Como en otras artes marciales modernas, o (Gendai Budo) en el karate se establece una diferencia entre la práctica meramente técnica y la de crecimiento interior del practicante, utilizando para ello la palabra "Dō" (camino, búsqueda espiritual) que en las tradiciones chinas y japonesas se utiliza para señalar a aquellas actividades que se practican con esa intención de crecimiento personal, en contraste con una práctica meramente técnica (jutsu).

La práctica del Karate-Dō no se refiere tan solo al desarrollo técnico y táctico, al acondicionamiento físico, al estudio de los katas y al combate real o deportivo. También debe ir de la mano del desarrollo vivencial de la parte humana y la parte espiritual, el crecimiento como personas y ciudadanos ejemplares que unidos por el bien común beneficien a la sociedad. Para lograr esto, el Karate-Do posee principios y objetivos comunes para el crecimiento de sus alumnos: respetojusticiaarmonía y esfuerzo son los primordiales.

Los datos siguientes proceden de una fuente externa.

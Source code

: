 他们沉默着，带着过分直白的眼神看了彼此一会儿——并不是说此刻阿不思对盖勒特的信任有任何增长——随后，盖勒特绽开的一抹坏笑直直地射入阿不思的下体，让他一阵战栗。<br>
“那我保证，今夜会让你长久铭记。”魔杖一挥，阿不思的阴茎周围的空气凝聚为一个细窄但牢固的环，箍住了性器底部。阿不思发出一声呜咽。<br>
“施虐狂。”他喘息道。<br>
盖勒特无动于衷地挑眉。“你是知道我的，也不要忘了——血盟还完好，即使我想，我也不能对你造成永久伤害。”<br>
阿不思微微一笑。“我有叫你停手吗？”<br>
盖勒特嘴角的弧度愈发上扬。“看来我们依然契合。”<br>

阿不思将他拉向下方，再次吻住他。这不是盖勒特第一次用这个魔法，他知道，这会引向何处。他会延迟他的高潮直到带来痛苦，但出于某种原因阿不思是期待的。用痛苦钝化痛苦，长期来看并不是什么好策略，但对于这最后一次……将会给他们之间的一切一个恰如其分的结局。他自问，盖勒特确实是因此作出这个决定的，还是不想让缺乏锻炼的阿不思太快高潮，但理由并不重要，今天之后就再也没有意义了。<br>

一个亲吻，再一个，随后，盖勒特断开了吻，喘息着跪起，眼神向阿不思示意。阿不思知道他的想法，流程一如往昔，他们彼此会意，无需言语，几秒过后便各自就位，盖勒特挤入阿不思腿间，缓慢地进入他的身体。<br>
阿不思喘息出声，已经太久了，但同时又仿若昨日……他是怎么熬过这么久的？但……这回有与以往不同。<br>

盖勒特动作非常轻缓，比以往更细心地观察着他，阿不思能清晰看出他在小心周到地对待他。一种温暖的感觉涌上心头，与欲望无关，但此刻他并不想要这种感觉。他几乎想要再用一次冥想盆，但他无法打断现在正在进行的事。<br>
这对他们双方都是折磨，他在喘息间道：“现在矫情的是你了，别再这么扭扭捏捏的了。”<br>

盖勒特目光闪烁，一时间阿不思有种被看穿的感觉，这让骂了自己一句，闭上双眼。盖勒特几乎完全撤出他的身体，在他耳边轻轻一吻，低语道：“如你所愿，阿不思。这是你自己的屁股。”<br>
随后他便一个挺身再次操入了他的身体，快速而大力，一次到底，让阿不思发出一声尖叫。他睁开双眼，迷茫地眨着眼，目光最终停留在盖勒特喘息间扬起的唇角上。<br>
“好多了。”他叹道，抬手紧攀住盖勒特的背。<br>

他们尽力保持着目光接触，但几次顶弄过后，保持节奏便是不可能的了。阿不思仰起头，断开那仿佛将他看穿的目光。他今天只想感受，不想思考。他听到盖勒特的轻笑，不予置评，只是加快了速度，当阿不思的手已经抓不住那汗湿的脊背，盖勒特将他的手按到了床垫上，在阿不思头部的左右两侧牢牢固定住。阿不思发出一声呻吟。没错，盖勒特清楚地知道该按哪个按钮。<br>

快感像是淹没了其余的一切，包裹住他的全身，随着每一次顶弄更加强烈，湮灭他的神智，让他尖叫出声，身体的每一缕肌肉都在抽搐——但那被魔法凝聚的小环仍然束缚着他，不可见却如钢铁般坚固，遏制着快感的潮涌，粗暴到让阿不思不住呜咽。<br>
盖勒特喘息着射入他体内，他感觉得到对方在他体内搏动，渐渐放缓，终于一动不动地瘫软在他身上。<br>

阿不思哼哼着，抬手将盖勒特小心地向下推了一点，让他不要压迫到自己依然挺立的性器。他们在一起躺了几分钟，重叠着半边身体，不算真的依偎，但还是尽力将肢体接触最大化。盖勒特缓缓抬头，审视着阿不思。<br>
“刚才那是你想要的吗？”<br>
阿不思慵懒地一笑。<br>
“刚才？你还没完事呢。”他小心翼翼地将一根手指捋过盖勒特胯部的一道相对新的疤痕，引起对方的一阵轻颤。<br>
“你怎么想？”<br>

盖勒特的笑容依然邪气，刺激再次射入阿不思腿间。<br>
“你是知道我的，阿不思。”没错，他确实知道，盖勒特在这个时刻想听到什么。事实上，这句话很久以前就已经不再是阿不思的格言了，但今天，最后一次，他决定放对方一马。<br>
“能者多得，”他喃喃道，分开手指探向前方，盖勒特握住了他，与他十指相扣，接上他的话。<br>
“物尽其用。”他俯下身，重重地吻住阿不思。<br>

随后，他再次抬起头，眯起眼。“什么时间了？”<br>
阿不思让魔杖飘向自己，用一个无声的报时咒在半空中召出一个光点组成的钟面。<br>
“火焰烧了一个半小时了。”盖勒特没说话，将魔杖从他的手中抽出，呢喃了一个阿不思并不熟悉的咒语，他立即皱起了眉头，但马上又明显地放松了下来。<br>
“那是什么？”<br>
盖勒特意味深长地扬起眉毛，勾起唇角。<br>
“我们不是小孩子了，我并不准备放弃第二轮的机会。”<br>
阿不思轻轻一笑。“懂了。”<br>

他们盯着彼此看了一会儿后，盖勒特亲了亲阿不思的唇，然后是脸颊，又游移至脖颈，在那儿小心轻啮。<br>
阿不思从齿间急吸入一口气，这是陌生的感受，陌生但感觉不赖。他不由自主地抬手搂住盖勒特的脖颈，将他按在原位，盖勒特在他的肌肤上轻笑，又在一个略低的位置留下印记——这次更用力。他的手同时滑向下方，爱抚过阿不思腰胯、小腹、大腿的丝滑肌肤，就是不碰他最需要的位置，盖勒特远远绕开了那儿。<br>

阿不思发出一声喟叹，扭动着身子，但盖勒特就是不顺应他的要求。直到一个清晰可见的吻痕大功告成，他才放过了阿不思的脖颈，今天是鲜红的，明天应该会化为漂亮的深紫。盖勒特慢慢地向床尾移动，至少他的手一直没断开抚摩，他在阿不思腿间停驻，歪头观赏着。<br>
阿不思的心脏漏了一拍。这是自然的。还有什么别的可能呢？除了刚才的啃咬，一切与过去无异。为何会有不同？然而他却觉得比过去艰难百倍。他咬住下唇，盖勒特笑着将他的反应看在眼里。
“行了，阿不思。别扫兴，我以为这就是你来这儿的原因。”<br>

En el caso del Karate-Dō, la ética deriva de las filosofías del confucianismo y del budismo zen, aplicados al Karate-Dō. Estos principios fundamentales están basados en el código de los guerreros medievales japoneses o samurái, llamado bushidō. En resumen, estos se podrían sintetizar como los siguientes:

  • La Cortesía: el respeto y las buenas maneras del comportamiento.
  • La Rectitud: ser capaz de tomar una decisión sin vacilar. Ser justo y objetivo en toda circunstancia.
  • El Coraje: afrontar el reto de tomar decisiones.
  • La Bondad: ser magnánimo, paciente y tolerante.
  • El Desprendimiento: actuar desinteresadamente, sin egoísmos y generosamente.
  • La Sinceridad: decir siempre la verdad, defender esta, y ser fiel a la palabra dada.
  • El Honor: aprecio y defensa de la dignidad propia.
  • La Modestia: no ser soberbio ni vanidoso.
  • La Lealtad: no traicionar a nadie, ni a uno mismo. Ser fiel a las propias convicciones.
  • El Autodominio: tener control sobre los actos, emociones y palabras.
  • La Amistad: entregarse en un todo. Saber compartir y ayudar.
  • La Integridad: tratar a todos por igual, defender los principios, y ser fiel a los compromisos.
  • Generosidad: dar sin pedir nada a cambio.
  • Imparcialidad: emitir juicios de acuerdo a la verdad.
  • Paciencia: es tolerar lo intolerable.
  • Serenidad: control de los impulsos ante conflictos y dificultades.
  • Autoconfianza: creer en uno mismo.